先頭の席にいる草薙さんを見ているときも勇太の目が少し違うしね」
すると逆に姫子は俺の肩に手を乗せてきた。ばれたのが居心地悪いのか、俺はうつむいていた。
「頑張りなさいよ、少年」
「おい、姫子。どういうことだよ?」
「勇太は、ずっと彼女できなかったから。女の子ともあまり話さないし……よかった」
姫子の顔はどこか安堵の表情を見せていた。
俺は草薙の顔が頭に浮かんでしまうと、急に顔が赤くなってしまう。
「姫子、俺はそんな関係じゃない。ただ、弥生の笑顔を見たいだけだ!」
「あらあら~、笑顔を見たいっていいじゃない。あたしはね、恋するアンタを応援するわよ。

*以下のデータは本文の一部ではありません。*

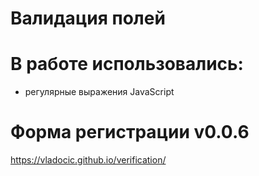 # Валидация полей

# В работе использовались:
* регулярные выражения JavaScript

# Форма регистрации v0.0.6
https://vladocic.github.io/verification/

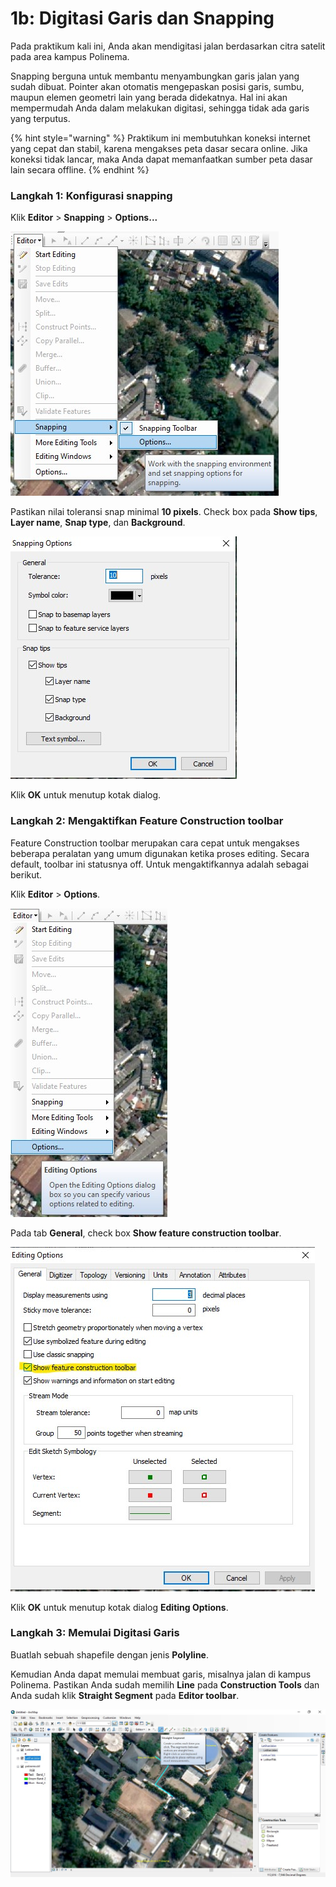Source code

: # 1b: Digitasi Garis dan Snapping

Pada praktikum kali ini, Anda akan mendigitasi jalan berdasarkan citra satelit pada area kampus Polinema.

Snapping berguna untuk membantu menyambungkan garis jalan yang sudah dibuat. Pointer akan otomatis mengepaskan posisi garis, sumbu, maupun elemen geometri lain yang berada didekatnya. Hal ini akan mempermudah Anda dalam melakukan digitasi, sehingga tidak ada garis yang terputus.

{% hint style="warning" %}
Praktikum ini membutuhkan koneksi internet yang cepat dan stabil, karena mengakses peta dasar secara online. Jika koneksi tidak lancar, maka Anda dapat memanfaatkan sumber peta dasar lain secara offline.
{% endhint %}

### Langkah 1: Konfigurasi snapping

Klik **Editor** &gt; **Snapping** &gt; **Options...**

![](../../.gitbook/assets/editor-snapping.jpg)

Pastikan nilai toleransi snap minimal **10 pixels**. Check box pada **Show tips**, **Layer name**, **Snap type**, dan **Background**.

![](../../.gitbook/assets/snapping-options.jpg)

Klik **OK** untuk menutup kotak dialog.

### Langkah 2: Mengaktifkan Feature Construction toolbar

Feature Construction toolbar merupakan cara cepat untuk mengakses beberapa peralatan yang umum digunakan ketika proses editing. Secara default, toolbar ini statusnya off. Untuk mengaktifkannya adalah sebagai berikut.

Klik **Editor** &gt; **Options**.

![](../../.gitbook/assets/editing-options.jpg)

Pada tab **General**, check box **Show feature construction toolbar**.

![](../../.gitbook/assets/show-feature-constructions.jpg)

Klik **OK** untuk menutup kotak dialog **Editing Options**.

### Langkah 3: Memulai Digitasi Garis

Buatlah sebuah shapefile dengan jenis **Polyline**.

Kemudian Anda dapat memulai membuat garis, misalnya jalan di kampus Polinema. Pastikan Anda sudah memilih **Line** pada **Construction Tools** dan Anda sudah klik **Straight Segment** pada **Editor toolbar**.

![](../../.gitbook/assets/latihan-jalan.jpg)



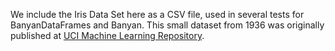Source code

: We include the Iris Data Set here as a CSV file, used in several tests for BanyanDataFrames and Banyan.
This small dataset from 1936 was originally published at [UCI Machine Learning Repository](https://archive.ics.uci.edu/ml/datasets/Iris).
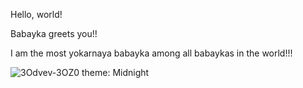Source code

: Hello, world!

Babayka greets you!!

I am the most yokarnaya babayka among all babaykas in the world!!!

![3Odvev-3OZ0](https://user-images.githubusercontent.com/125905117/221137143-a9c7f1bf-bac8-4f46-b574-d4eacb7a4f1e.jpg)
theme: Midnight
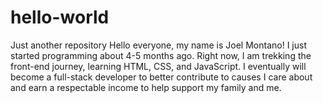 # hello-world
Just another repository
Hello everyone, my name is Joel Montano!
I just started programming about 4-5 months ago. Right now, I am trekking the front-end journey, learning HTML, CSS, and JavaScript.
I eventually will become a full-stack developer to better contribute to causes I care about and earn a respectable income to help support my family and me. 

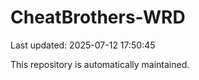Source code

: # CheatBrothers-WRD

Last updated: 2025-07-12 17:50:45

This repository is automatically maintained.
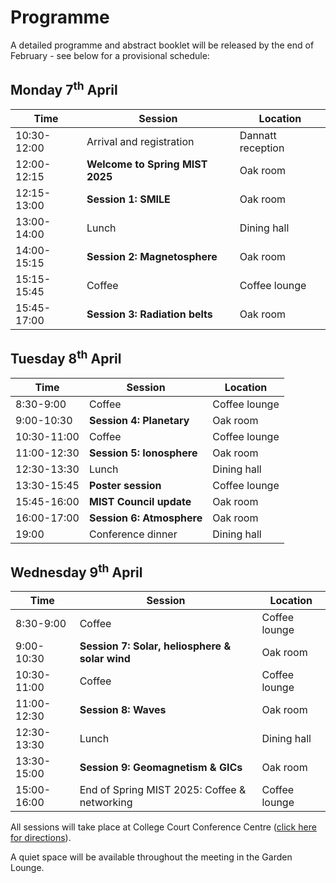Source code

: # Programme

A detailed programme and abstract booklet will be released by the end of February - see below for a provisional schedule:

## Monday 7<sup>th</sup> April

| Time        | Session                         | Location          |
| ----------- | ------------------------------- | ----------------- |
| 10:30-12:00 | Arrival and registration        | Dannatt reception |
| 12:00-12:15 | **Welcome to Spring MIST 2025** | Oak room          |
| 12:15-13:00 | **Session 1: SMILE**            | Oak room          |
| 13:00-14:00 | Lunch                           | Dining hall       |
| 14:00-15:15 | **Session 2: Magnetosphere**    | Oak room          |
| 15:15-15:45 | Coffee                          | Coffee lounge     |
| 15:45-17:00 | **Session 3: Radiation belts**  | Oak room          |


## Tuesday 8<sup>th</sup> April

| Time        | Session                   | Location      |
| ----------- | ------------------------- | ------------- |
| 8:30-9:00   | Coffee                    | Coffee lounge |
| 9:00-10:30  | **Session 4: Planetary**  | Oak room      |
| 10:30-11:00 | Coffee                    | Coffee lounge |
| 11:00-12:30 | **Session 5: Ionosphere** | Oak room      |
| 12:30-13:30 | Lunch                     | Dining hall   |
| 13:30-15:45 | **Poster session**        | Coffee lounge |
| 15:45-16:00 | **MIST Council update**   | Oak room      |
| 16:00-17:00 | **Session 6: Atmosphere** | Oak room      |
| 19:00       | Conference dinner         | Dining hall   |


## Wednesday 9<sup>th</sup> April

| Time        | Session                                        | Location      |
| ----------- | ---------------------------------------------- | ------------- |
| 8:30-9:00   | Coffee                                         | Coffee lounge |
| 9:00-10:30  | **Session 7: Solar, heliosphere & solar wind** | Oak room      |
| 10:30-11:00 | Coffee                                         | Coffee lounge |
| 11:00-12:30 | **Session 8: Waves**                           | Oak room      |
| 12:30-13:30 | Lunch                                          | Dining hall   |
| 13:30-15:00 | **Session 9: Geomagnetism & GICs**             | Oak room      |
| 15:00-16:00 | End of Spring MIST 2025: Coffee & networking   | Coffee lounge |


All sessions will take place at College Court Conference Centre ([click here for directions](directions.md)).

A quiet space will be available throughout the meeting in the Garden Lounge.
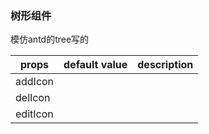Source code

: ### 树形组件
模仿antd的tree写的

| props    | default value | description |
| -------- | ------------- | ----------- |
| addIcon  |               |             |
| delIcon  |               |             |
| editIcon |               |             |
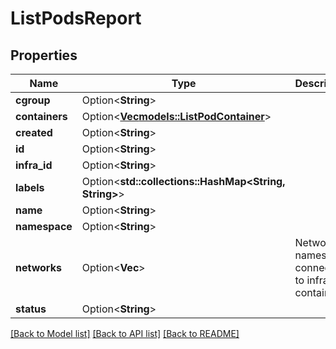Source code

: # ListPodsReport

## Properties

Name | Type | Description | Notes
------------ | ------------- | ------------- | -------------
**cgroup** | Option<**String**> |  | [optional]
**containers** | Option<[**Vec<models::ListPodContainer>**](ListPodContainer.md)> |  | [optional]
**created** | Option<**String**> |  | [optional]
**id** | Option<**String**> |  | [optional]
**infra_id** | Option<**String**> |  | [optional]
**labels** | Option<**std::collections::HashMap<String, String>**> |  | [optional]
**name** | Option<**String**> |  | [optional]
**namespace** | Option<**String**> |  | [optional]
**networks** | Option<**Vec<String>**> | Network names connected to infra container | [optional]
**status** | Option<**String**> |  | [optional]

[[Back to Model list]](../README.md#documentation-for-models) [[Back to API list]](../README.md#documentation-for-api-endpoints) [[Back to README]](../README.md)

もう決めたのよ、感謝しなさい。あたしが協力すれば百億人力よ」
「姫子……おい」
俺は困った顔を見せた。でも姫子は、俺の手を握って満面の笑みを浮かべていた。
「勇太、いい事を言ってあげるわ。
恋愛の前では人は無力なのよ。本能的になって、熱く苦しくなるの」
「えっと……つまり、どういうことだよ?」
「とりあえず草薙さんをまずは『大七夕』に誘いなさい。どんな手を使ってもいいから。
二人で『星舟』を一緒に作るのよ、いいわね。草薙さんとの時間をとにかく多く作るの。
あなたの本能がきっとそれを望んでいるわ」
姫子の言葉に、なんとなくそんな気になっていた。
胸に手を当てて考えると、俺は姫子の言葉が理解できた。
確かに、草薙ともっと話がしたい、知りたい、草薙の感情を多く見たいと思えた。
でもまだ好きと言えるほどの確信はない。ただ草薙が気になるだけの存在。
いや、もっと自分の知らないところで草薙を求めているのかもしれない。
「押して、押してまた押して、とにかく男の子は押すのが大事なんだから。
結局、恋愛は肉食じゃないとうまく行かないんだからねっ」
「なんで、そこまで言ってくるんだ姫子……」
「いいじゃない。共同作業ならお互いの距離も近づくわよ。って、忘れていたわ!」
そういうと、姫子は何かを思い出したらしく俺から離れていく。
「あたし、先輩と『星舟』を作るために用意していたんだっけ。またね、恋する少年」
「お、おい姫子!」
でも、姫子はダッシュして走って逃げていた。
その顔は本当にうれしそうな顔だった。俺は姫子を呆然としたまま見送っていた。